Author: Beth P. Zoller, XpertHR Legal Editor
The National Labor Relations Board (NLRB) continues to dish out advice regarding social media in the workplace policies as well as employee speech and communications. On this month's menu, an Administrative Law Judge (ALJ) considered whether a company's policies regarding social media as well as contact with the media and government agencies were lawful or in violation of Section 7 of the National Labor Relations Act (NLRA) and the right of employees in both union and non-union workplaces to engage in "protected concerted activity."
Specifically, in DISH Network Corporation, Case No.16-CA-062433, the ALJ examined DISH Network's social media policy instructing employees that unless "specifically authorized to do so" they may not participate in social media activities "with DISH Network resources and/or on Company time." The policy further provided that employees "may not make disparaging or defamatory comments about DISH Network, its employees, officers, directors, vendors, customers, partners, affiliates or our, or their products/services." The ALJ found this policy unlawful because any attempt to ban disparaging, defamatory or negative commentary by employees violated the NLRA and interfered with the employees' right to engage in protected concerted activity. The ALJ further held that DISH Network's attempt to restrict employees from engaging in negative electronic discussions during "company time" was improper because it failed to mention that solicitation can occur during breaks and other non-working hours at DISH Network's place of business.
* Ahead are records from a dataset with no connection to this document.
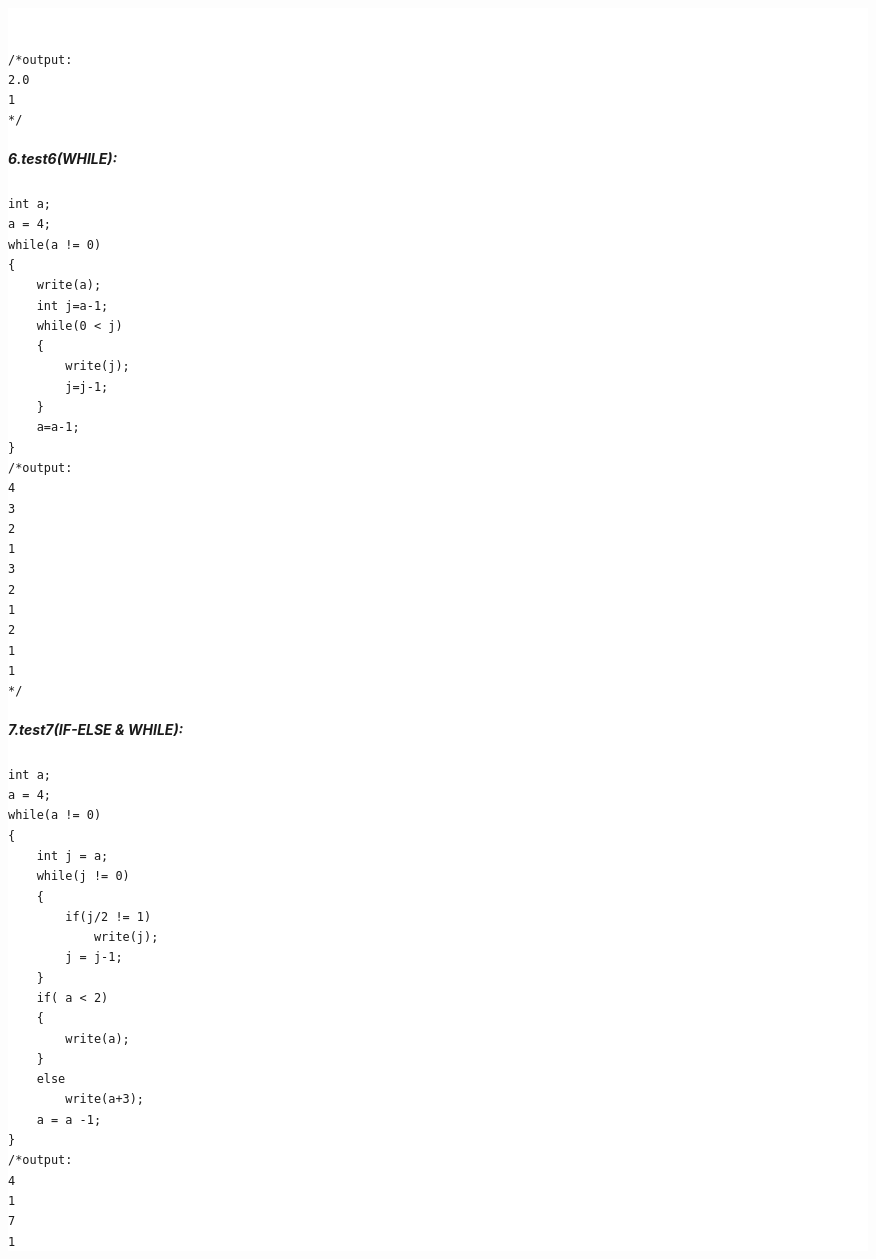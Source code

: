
 ```


/*output:
2.0
1
*/
```

##### 6.test6(WHILE):

```
int a;
a = 4;
while(a != 0)
{
	write(a);
	int j=a-1;
	while(0 < j)
	{
		write(j);
		j=j-1;
	}
	a=a-1;
}
/*output:
4
3
2
1
3
2
1
2
1
1
*/
```

##### 7.test7(IF-ELSE & WHILE):

```
int a;
a = 4;
while(a != 0)
{
	int j = a;
	while(j != 0)
	{
		if(j/2 != 1)
			write(j);
		j = j-1;	
	}
	if( a < 2)
	{
		write(a);
	}
	else
		write(a+3);
	a = a -1;
}
/*output:
4
1
7
1
```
The ALJ then considered DISH Network's policy advising employees to direct all inquiries from the media to the corporate communications department and "obtain written authorization from the Corporate Communications Department before engaging in public communications regarding DISH Network or its business activities." The ALJ held that this policy was also unlawful as it interfered with the Section 7 rights of employees to "improve terms and conditions of employment by seeking assistance outside the immediate employer-employee relationship."
Lastly, the ALJ considered a policy advising employees that DISH Network's General Counsel must be notified of any communication from government agencies concerning the company. The ALJ determined that this violated the NLRA since it could be construed by employees as a limitation on their independent communications with NLRB Board agents.
With the increased use of social media and electronic communications in the workplace, employers have a valid interest in seeking to control and monitor employee social media use as well as how employees communicate with government agencies and the media. However, based on this case and other recent NLRB cases, employers should proceed carefully when crafting any policies dealing with these issues and make sure to not unnecessarily infringe on employees' rights to engage in protected concerted activity. See NLRB Approves Employer's Social Media Policy; Administrative Law Judge 'Echos' NLRB's Most Recent Decisions on Social Media and Workplace Policies.
Instead, the policies should be narrowly tailored, avoid broad and ambiguous language and be as specific as possible. If an employer is able to show that the policy it implemented was narrowly drafted, provided explicit examples of prohibited conduct and contained a savings clause specifically assuring employees that the policy would be administered in compliance with the NLRA and the employer was not trying to restrict or interfere with the employees' right to engage in protected concerted activity, the employer's policy may be able to survive scrutiny.